5  RISC-V Assembly Programming

Note

Please refer to [1] and [2] for more information.

5.1 Revision of RV32I Instructions

In order to write assembly programs, we must get familiar with basic RV32I instructions.

5.2 Common Pesudo-Instructions

  • Basic pseudo-instructions (li, mv, nop)
  • Control flow pseudo-instructions (call, ret, beqz)
  • How assembler expands pseudo-instructions

To write RISC-V assembly code more conveniently, there are some of instructions have their own alias, or so called pseudo-instruction. Typically, for example, we would write addi x1, x0, 0xFF when we want to load a immediate into register x1 with the value 0xFF. With the power of pesudo-instructions, however, we can simply write li x1, 0xFF to do the same thing.

For assembler, it will convert the pseudo-instructions into base instruction(s) before converting them into machine code.

The list below contains the common pseudo-instructions which might be useful when writing assembly programs.

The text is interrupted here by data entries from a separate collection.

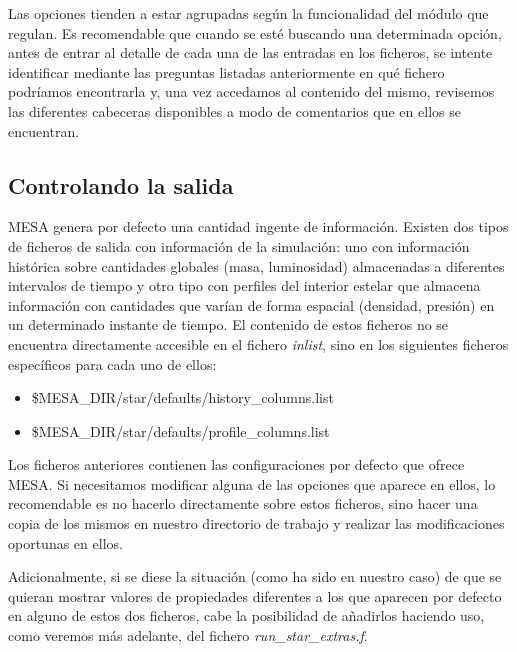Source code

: Las opciones tienden a estar agrupadas según la funcionalidad del módulo que regulan. Es recomendable que cuando se esté buscando una determinada opción, antes de entrar al detalle de cada una de las entradas en los ficheros, se intente identificar mediante las preguntas listadas anteriormente en qué fichero podríamos encontrarla y, una vez accedamos al contenido del mismo, revisemos las diferentes cabeceras disponibles a modo de comentarios que en ellos se encuentran.\par

\subsection{Controlando la salida} \label{sec:ctrl_salida}
MESA genera por defecto una cantidad ingente de información. Existen dos tipos de ficheros de salida con información de la simulación: uno con información histórica sobre cantidades globales (masa, luminosidad) almacenadas a diferentes intervalos de tiempo y otro tipo con perfiles del interior estelar que almacena información con cantidades que varían de forma espacial (densidad, presión) en un determinado instante de tiempo. El contenido de estos ficheros no se encuentra directamente accesible en el fichero \textit{inlist}, sino en los siguientes ficheros específicos para cada uno de ellos:

\begin{itemize}
    \item \$MESA\_DIR/star/defaults/history\_columns.list
    \item \$MESA\_DIR/star/defaults/profile\_columns.list
\end{itemize}

Los ficheros anteriores contienen las configuraciones por defecto que ofrece MESA. Si necesitamos modificar alguna de las opciones que aparece en ellos, lo recomendable es no hacerlo directamente sobre estos ficheros, sino hacer una copia de los mismos en nuestro directorio de trabajo y realizar las modificaciones oportunas en ellos.\par

Adicionalmente, si se diese la situación (como ha sido en nuestro caso) de que se quieran mostrar valores de propiedades diferentes a los que aparecen por defecto en alguno de estos dos ficheros, cabe la posibilidad de añadirlos haciendo uso, como veremos más adelante, del fichero \textit{run\_star\_extras.f}.\par

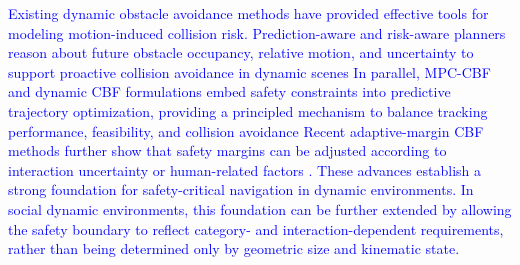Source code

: \documentclass[journal]{IEEEtranTIE}
\begin{document}
\textcolor{blue}{Existing dynamic obstacle avoidance methods have provided effective tools for modeling motion-induced collision risk. Prediction-aware and risk-aware planners reason about future obstacle occupancy, relative motion, and uncertainty to support proactive collision avoidance in dynamic scenes %
In parallel, MPC-CBF and dynamic CBF formulations embed safety constraints into predictive trajectory optimization, providing a principled mechanism to balance tracking performance, feasibility, and collision avoidance %
Recent adaptive-margin CBF methods further show that safety margins can be adjusted according to interaction uncertainty or human-related factors%
. These advances establish a strong foundation for safety-critical navigation in dynamic environments. In social dynamic environments, this foundation can be further extended by allowing the safety boundary to reflect category- and interaction-dependent requirements, rather than being determined only by geometric size and kinematic state.}
\end{document}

Pseudo-Instructions Base Instruction(s) Meaning
nop addi, x0, x0, 0 No operation
li rd, immediate *Myriad sequence Load Immediate
mv rd, rs addi rd, rs, 0 Copy register
not rd, rs xori, rd, rs, -1 One’s complement
neg rd, rs sub rd, x0, rs Two’s complement
seqz rd, rs sltiu rd, rs, 1 Set if == zero
snez rd, rs sltu rd, x0, rs Set if != zero
sltz rd, rs slt rd, rs, x0 Set if < zero
sgtz rd, rs slt rd, x0, rs Set if > zero
beqz rs, offset beq rs, x0, offset Branch if == zero
bnez rs, offset bne rs, x0, offset Branch if != zero
blez rs, offset bge x0, rs, offset Branch if <= zero
bgez rs, offset bge rs, x0, offset Branch if >= zero
bltz rs, offset blt rs, x0, offset Branch if < zero
bgtz rs, offset blt x0, rs, offset Branch if > zero
bgt rs, rt, offset blt rt, rs, offset Branch if >
ble rs, rt, offset bge rt, rs, offset Branch if <=
bgtu rs, rt, offset bltu rt, rs, offset Branch if >, unsigned
bleu rs, rt, offset bgeu rt, rs, offset Branch if <=, unsigned
j offset jal x0, offset Jump
jal offset jal, ra, offset Jump and link
jr rs jalr x0, rs, 0 Jump register
jalr rs jalr ra, rs, 0 Jump and link register
ret jalr x0, ra, 0 Return from subroutine
call offset auipc ra, offset[31:12]
jalr ra, ra, offset[11:0]
Call far-away subroutine
tail offset auipc x6, offset[31:12]
jalr x0, x6, offset[11:0]
Tail call far-away subroutine

5.3 Assembly Programming Basics

5.3.1 Symbols and Labels

Tip

For more information about symbols and labels, please refer to [3]. Furthermore, chapter 7 in the book [4] is also a good reference.

According to [3]:

Symbols are a central concept: the programmer uses symbols to name things, the linker uses symbols to link, and the debugger uses symbols to debug.

TBD

In the perspective of binary representation for instructions, the jump/branch target addresses are just memory addresses, while we can write labels in the assembly program with jump/branch instructions. There are two type of labels, text label and numeric label.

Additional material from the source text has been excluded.